Ces aveux poignants se mêlent à des confidences pétries de tendresse. Achille Ridolfi a des allures de gros nounours, quand sa fillette de trois ans se sert de son peigne Barbie, pour lui tournicoter les cheveux en disant : "Tais-toi, bébé, ça fait pas mal." Avec humour et pudeur, Daniel Marcelin nous fait partager les sentiments contradictoires qui l’habitent, en découvrant que sa fille,"qui n’a plus dix ans", devient une femme. Autre image touchante : le visage fermé du divorcé qui serre un vieux doudou dans ses bras, quand il ramène son fils à son ex-femme. Un dimanche soir sur deux.

Certains témoins refusent la paternité. C’est pas leur truc ou ils ne sont pas assez mûrs pour assumer cette responsabilité. Anton Tarradellas incarne avec fougue un père qui ne veut pas d’un deuxième enfant. Excédé par les contraintes liées à une première naissance, il clame haut et fort son droit à la liberté. D’autres renaissent grâce à leur enfant. Comme ce prisonnier qui consacre toute l’heure du parloir à faire répéter à sa gamine de trois ans : PAPA ou ce leucémique, soutenu par l’humour revigorant de son ado.

Dans des styles différents, les trois comédiens enchaînent les témoignages.
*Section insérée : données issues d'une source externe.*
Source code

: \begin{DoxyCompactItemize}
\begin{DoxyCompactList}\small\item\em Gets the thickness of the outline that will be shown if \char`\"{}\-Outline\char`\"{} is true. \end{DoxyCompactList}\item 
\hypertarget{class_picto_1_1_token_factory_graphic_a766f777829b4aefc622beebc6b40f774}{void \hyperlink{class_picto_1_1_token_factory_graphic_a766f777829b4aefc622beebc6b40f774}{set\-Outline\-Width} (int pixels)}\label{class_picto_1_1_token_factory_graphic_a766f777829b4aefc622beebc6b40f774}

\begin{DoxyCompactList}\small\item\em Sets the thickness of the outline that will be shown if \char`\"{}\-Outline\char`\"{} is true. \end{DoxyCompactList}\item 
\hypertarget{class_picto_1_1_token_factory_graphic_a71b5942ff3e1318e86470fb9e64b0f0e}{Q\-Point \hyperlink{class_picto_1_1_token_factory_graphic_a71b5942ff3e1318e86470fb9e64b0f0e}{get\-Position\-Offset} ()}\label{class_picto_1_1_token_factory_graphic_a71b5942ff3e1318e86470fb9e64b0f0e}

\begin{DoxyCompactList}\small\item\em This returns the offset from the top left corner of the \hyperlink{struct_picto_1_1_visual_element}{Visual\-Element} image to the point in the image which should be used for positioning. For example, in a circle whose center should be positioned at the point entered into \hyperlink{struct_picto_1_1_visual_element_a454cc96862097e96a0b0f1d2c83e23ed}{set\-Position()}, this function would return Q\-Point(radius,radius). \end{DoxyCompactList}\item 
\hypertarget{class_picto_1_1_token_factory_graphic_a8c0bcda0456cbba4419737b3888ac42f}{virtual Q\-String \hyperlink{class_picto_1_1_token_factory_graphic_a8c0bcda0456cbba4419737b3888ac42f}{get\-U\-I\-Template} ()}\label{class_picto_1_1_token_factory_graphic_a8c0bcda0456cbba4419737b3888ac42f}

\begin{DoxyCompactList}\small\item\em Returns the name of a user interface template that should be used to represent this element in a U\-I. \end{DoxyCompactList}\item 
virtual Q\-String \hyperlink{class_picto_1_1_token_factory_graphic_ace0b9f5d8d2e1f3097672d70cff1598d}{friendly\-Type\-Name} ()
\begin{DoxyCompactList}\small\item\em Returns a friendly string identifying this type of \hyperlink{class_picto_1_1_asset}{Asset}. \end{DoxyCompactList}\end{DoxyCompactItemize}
Formant parfois un trio qui chante a cappella, ils suggèrent que les différences (et elles sont éclatantes !) ne peuvent pas masquer le lien inconditionnel qui relie pères et enfants. Des pères ont pris la parole, d’autres sont invités à s’exprimer sur "lesperes.over-blog.com". Et chaque soir, un comédien lira sur scène un des textes postés. La pièce de Julie Annen est un tremplin.